The Breakfast Club is a film detailing a Saturday detention involving five very different students who are forced into each other’s company and share their stories. All the students are deviant in their own way and eventually are able to look past their differences and become friends. The film also offers detailed observations of social status, the different aspects of identity formation, social sanctions, and the three different sociological perspectives.
The first concept seen in the film is an issue of status, which is a ranking of person with in society, which could either be ascribed, achieved or a master status. Each of the characters is associated with an ascribed status at the start of the film. For example, Allison is known as a basket case and liar, while Andy is seen as a jock and bully, John is characterized as a criminal and failure, Brian is known as a “geek” and people pleaser, and Claire is seen as a spoiled and conceited princess. They have based their being on social interactions and the culture surrounding the students has dictated the role that each person should play. In the beginning of the film it appears they are content with the social status they each represent. For example, Claire and Andy acknowledge they are in the same upper social standing by sitting at the same table in the library, while all other students sit alone.

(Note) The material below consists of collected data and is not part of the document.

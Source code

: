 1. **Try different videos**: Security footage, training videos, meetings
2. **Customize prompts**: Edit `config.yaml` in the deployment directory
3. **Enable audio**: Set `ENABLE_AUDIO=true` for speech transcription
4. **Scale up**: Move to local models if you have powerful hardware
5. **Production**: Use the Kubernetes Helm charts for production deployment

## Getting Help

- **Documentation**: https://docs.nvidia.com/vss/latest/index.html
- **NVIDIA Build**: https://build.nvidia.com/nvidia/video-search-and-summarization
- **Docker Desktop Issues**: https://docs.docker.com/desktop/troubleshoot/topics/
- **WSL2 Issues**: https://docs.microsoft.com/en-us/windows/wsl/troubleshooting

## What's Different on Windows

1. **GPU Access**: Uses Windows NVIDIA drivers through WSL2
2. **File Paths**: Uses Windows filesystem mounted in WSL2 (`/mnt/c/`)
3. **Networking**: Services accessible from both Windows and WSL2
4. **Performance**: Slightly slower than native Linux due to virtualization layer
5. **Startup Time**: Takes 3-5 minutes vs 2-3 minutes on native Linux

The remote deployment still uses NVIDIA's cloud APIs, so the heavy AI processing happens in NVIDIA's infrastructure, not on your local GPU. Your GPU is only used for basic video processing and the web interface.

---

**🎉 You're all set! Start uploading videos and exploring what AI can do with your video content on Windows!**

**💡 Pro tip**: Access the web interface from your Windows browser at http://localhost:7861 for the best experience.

Apparent in the film is that each of these characters are at or going through different stages of identity formation. Identity formation being the natural process all adolescents proceed through; moratorium, diffusion, foreclosure and achievement. Brian and Andy in foreclosure, Claire in achievement, John diffusion and Allison in moratorium. Yet, given their actions, I would argue that each is in moratorium and has not settled on their true identity and this is expressed through their deviant behavior. A deviant is a person who breaks significant societal or group norms. Each character is seen as deviant by either their actions which placed them in detention and or certain acts they perform during the detention. For instance, Allison is a thief and steals Brian’s wallet during the detention and also comes to detention without even being in trouble. Claire is deviant in the way she skips school to go shopping and enters a relationship with John during the detention. Andy is deviant when he smokes the marijuana because he is a varsity athlete. Brian is deviant when he brings a flare gun to school in order to commit suicide and John is constantly deviant in the ways he is not involved in school activities, challenges Principal Vernon, and destroys school property. Clearly they are struggling with their identities.
Another principle observed in the film is social sanctions, or rewards or punishments that encourage conformity to social norms. This is seen when the students cover for John when he snuck back into the library and also in the way Vernon threatens the addition of more Saturday detentions to control the students’ actions. Similar to this is peer pressure. In the film peer pressure is used to encourage both positive (when behavior over conforms to expectations) and negative (when behavior under conforms to expectations) deviance. An example of negative deviance encouraged through peer pressure is when John convinces everyone else to smoke pot with him. An example of positive deviance would be in the way Brian tries so hard to please people, especially his parents. This can be seen in the way he is driven to suicide because he is failing a class and the way he offers to write the essay for everyone at the end of the detention because he is “the smartest”.
Finally, the three sociological perspectives can be seen. Functionalist can be observed in the way the Saturday detention serves the community both manifestly and latently. The manifest function is to punish the students for misbehaving in school, while the latent function is to use Saturday school to main a sense of control for the school. Ultimately the dysfunction results in the students becoming friends and uniting to oppose Vernon. Conflict perspective is demonstrated in the way the conflict between the group members at first serves them positively in the end. This is because even though they are all different and from different groups and backgrounds they are all students and focus their energy against the school system. They appear to make a social shift; Allison changes her appearance to be more mainstream, Claire shows her rebellious side, and Bender shows his emotions while spending time with Claire. If even just for the day, the students become conditioned to the environment they are and establish new roles. They morph into the people they would truly be if culture and society had not dictated who they should be
In the end, they are able to offer different points of view on situations and share feelings and stories that eventually help each other deal with their individual problems. The symbolic perspective is seen through the essay at the conclusion of the film. Brian states in the essay that they are all a little bit of everything in the end. They accept that they are all outcasts and weird and despite what Principal Vernon wants them to write, they refuse to associate themselves with a single group or labels and rather band together as one. .
Overall, The Breakfast Club demonstrates the effects of social status and identity formation on individuals. It also discusses several types behaviors based on excepted social norms and how we often rebel against them to achieve an identity or status. Eventually, they all become friends and help each other accept their differences and others’ differences, as well.